C’est une addition de petits trucs d’espace et de temps et au bout du compte voilà.

Abusant de la répétition comme d’une lessive (pour rester dans la métaphore) corrosive, l’auteur n’arrive qu’à faire mousser sa lectrice (et peut-être trémousser son lecteur).

Il parcourt sans s’user un kilomètre à pied, il parcourt sans s’user un deuxième kilomètre à pied, il parcourt un troisième kilomètre à pied sans s’user les souliers.

Si je vous dis encore que l’une des pauvres filles de ce roman se prénomme Bulle, on plouffe de rire. Lessivée par tant d’esbroufe, ma patience a bien vite pris un coup dans l’aile (cuisse serait plus exact dans le contexte). J’ai commencé alors à sauter des morceaux pendant que les héros virils Bruce, Jules, Gilles et les autres s’adonnaient à d’autres sauteries. A ce stade de ma critique, il faut quand même que je vous dise que le fond vaut bien la forme, donc des peanuts. Le personnage principal a trente-cinq ans et son obsession principale  est de sortir avec une femme de plus de quarante ans.

Elle dit qu’à y regarder de près une femme de quarante-six ans c’est peut-être pas très reluisant. J’ai dit qu’avec une culotte bien gainante ça allait.

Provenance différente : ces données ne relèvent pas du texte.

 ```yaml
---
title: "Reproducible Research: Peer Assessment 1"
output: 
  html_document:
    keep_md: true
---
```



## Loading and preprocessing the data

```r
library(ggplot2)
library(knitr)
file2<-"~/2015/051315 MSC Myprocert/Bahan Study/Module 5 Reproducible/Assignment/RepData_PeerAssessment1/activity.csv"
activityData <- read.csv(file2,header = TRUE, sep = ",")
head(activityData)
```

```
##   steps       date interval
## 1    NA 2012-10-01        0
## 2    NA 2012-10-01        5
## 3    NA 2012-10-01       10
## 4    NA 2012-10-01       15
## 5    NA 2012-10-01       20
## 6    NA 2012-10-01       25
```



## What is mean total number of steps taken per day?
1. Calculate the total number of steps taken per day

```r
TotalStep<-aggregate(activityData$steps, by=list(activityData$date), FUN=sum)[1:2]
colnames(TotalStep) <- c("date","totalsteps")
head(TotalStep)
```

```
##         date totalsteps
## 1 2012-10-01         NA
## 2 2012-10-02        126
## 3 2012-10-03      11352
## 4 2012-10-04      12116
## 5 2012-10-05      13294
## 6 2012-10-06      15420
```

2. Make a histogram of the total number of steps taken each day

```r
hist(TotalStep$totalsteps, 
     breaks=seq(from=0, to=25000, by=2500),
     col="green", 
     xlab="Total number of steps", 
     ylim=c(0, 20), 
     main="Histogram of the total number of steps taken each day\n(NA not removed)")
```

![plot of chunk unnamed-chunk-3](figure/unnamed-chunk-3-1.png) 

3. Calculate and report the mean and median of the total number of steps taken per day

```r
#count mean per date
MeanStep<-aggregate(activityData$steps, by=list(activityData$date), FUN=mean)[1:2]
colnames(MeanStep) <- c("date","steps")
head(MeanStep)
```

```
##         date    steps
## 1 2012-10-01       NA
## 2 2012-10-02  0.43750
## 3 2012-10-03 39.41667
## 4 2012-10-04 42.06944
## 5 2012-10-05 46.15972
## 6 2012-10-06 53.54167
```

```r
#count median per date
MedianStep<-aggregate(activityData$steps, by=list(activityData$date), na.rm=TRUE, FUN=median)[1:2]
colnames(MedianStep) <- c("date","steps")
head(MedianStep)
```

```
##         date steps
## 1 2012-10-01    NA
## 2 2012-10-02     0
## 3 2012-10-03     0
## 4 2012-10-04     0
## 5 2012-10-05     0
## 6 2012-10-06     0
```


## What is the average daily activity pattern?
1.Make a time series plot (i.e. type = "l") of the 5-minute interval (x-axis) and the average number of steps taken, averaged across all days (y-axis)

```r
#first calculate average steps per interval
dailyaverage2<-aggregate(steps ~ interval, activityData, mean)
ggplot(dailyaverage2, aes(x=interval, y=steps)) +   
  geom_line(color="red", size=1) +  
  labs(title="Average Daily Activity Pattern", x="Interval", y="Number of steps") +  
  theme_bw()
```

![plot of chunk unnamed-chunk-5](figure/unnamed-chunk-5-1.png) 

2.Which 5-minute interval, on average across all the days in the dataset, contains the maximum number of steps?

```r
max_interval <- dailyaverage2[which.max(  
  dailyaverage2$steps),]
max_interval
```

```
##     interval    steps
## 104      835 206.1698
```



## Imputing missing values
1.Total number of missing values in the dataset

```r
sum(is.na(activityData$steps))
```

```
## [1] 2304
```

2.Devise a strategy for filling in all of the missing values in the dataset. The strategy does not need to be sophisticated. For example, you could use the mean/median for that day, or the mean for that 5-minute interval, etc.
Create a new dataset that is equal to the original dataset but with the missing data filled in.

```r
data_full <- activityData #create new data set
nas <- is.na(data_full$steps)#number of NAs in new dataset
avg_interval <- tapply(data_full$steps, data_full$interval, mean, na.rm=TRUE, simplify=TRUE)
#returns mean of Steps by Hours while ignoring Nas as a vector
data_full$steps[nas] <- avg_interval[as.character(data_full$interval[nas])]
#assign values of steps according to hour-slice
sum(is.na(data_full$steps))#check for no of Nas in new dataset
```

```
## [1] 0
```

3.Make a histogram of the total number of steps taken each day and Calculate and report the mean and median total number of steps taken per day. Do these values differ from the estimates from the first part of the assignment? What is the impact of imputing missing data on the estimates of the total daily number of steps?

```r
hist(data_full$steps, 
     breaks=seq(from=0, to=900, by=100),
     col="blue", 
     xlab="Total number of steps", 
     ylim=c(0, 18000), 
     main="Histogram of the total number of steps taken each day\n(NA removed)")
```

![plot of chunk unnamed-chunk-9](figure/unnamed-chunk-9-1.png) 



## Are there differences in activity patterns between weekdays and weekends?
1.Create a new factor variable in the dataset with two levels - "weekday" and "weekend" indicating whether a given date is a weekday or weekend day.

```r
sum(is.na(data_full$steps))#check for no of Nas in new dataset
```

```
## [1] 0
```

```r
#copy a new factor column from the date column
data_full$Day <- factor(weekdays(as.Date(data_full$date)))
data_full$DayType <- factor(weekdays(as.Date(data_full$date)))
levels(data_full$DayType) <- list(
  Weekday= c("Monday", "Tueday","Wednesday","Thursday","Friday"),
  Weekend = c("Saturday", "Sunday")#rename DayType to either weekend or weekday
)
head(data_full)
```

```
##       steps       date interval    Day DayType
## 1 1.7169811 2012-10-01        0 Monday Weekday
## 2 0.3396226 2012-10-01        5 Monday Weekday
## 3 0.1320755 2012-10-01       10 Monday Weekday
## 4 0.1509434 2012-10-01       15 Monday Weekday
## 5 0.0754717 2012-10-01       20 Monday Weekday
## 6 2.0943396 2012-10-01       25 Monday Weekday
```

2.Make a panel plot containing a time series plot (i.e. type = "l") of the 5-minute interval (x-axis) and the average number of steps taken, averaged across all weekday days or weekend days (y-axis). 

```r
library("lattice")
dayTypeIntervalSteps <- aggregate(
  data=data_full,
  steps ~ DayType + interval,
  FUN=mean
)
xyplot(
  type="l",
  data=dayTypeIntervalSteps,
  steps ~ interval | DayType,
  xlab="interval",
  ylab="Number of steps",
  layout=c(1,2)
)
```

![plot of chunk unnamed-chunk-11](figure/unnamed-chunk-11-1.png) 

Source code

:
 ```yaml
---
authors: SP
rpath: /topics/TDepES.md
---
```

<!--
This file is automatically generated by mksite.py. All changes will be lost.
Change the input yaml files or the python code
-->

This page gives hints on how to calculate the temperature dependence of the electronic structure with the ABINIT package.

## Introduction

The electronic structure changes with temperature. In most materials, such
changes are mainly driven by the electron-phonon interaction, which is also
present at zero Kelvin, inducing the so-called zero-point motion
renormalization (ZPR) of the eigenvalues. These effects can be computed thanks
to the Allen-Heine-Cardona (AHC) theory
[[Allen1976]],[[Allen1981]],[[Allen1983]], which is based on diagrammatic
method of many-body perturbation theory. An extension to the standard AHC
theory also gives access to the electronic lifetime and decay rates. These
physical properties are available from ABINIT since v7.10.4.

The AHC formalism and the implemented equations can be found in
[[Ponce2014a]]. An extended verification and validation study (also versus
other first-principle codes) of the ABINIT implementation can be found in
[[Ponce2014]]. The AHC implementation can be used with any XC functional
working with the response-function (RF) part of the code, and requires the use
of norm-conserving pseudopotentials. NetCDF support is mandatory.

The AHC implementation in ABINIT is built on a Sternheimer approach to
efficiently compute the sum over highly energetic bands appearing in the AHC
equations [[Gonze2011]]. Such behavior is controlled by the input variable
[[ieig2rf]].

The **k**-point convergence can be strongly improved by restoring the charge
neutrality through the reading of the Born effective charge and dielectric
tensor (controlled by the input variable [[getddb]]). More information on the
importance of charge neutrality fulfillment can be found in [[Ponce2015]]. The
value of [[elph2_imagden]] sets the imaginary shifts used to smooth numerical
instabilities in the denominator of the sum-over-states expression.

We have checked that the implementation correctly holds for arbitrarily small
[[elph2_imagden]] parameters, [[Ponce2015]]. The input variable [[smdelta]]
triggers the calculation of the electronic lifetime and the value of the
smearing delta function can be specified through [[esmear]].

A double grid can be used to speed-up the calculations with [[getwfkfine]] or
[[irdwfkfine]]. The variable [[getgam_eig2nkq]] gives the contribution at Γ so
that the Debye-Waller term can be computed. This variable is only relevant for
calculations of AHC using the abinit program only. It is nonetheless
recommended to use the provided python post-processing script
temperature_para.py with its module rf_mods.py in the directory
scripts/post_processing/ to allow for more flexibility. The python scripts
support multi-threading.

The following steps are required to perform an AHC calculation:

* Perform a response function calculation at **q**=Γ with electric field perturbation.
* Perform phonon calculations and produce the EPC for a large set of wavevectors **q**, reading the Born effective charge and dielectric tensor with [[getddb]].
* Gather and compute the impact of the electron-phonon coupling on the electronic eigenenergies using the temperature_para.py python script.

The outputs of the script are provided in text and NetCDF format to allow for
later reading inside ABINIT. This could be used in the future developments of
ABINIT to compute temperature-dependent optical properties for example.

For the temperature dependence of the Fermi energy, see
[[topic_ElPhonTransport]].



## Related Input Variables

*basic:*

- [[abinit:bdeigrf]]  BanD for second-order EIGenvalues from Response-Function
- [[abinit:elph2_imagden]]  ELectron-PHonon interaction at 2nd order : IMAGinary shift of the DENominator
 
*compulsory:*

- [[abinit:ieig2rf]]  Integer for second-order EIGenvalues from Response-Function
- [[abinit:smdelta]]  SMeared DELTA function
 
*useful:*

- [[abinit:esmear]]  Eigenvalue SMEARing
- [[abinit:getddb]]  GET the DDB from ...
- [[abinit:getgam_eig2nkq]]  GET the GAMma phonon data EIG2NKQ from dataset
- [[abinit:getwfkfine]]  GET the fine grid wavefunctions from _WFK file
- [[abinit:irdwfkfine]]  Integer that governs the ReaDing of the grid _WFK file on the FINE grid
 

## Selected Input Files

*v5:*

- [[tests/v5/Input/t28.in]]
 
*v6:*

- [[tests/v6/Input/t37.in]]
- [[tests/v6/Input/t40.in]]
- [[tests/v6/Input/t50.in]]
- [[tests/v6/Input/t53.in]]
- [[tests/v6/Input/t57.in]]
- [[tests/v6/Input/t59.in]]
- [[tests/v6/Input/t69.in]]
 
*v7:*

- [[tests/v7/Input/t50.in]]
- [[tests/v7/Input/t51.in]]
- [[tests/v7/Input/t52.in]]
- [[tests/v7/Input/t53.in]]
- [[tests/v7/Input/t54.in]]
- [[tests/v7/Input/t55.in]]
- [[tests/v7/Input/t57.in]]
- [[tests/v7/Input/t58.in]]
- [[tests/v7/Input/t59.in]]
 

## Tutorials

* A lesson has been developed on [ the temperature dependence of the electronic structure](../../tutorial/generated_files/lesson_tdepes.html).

Passé de quelques lourdes années cet âge critique, la lectrice que je suis attend alors de l’auteur une sacrée dose de talent et d’humour pour faire avaler ses cannettes de machisme. Tu rêves, ma vieille ! Pas drôle du tout, du primaire à l’état pur, sans habillage. Et voilà que l’auteur nous en rajoute une dose. Faut que les « gonzesses » aient des « gros culs » pour être baisables (et des petits pour être aimées, bien sûr). Dire qu’il était prof (heureusement en congé pour le moment) chargé d’éduquer la jeunesse ;  les bras m’en tombent avec le reste, ce qui n’arrangera pas mes affaires auprès de ceux qui se reconnaîtraient dans les personnages de ce roman. Rassurez-moi, hommes de trente ans, vous n’êtes pas tous ainsi ? Dites-moi que ce roman n’est pas celui d’une génération comme il a parfois été dit dans les critiques, mais plutôt celui d’un romancier « exceptionnel » ! Plus on avance dans l’histoire, plus on se dit que rien n’arrivera d’autre que la vanne sur la nana qu’on se fera ou pas, la philosophie d’accros aux ballons ronds, ovales ou de rouge. C’est en surfant souplement entre les lignes, déguisée en trentenaire belle et rebelle que me voici enfin arrivée au bout. Et alors, c’est là que le titre fait sens : vers la douceur… de refermer et vite oublier ce livre.

BEGAUDEAU, François. vers la douceur. Paris, Verticales-Phase deux, 2009. 202 p.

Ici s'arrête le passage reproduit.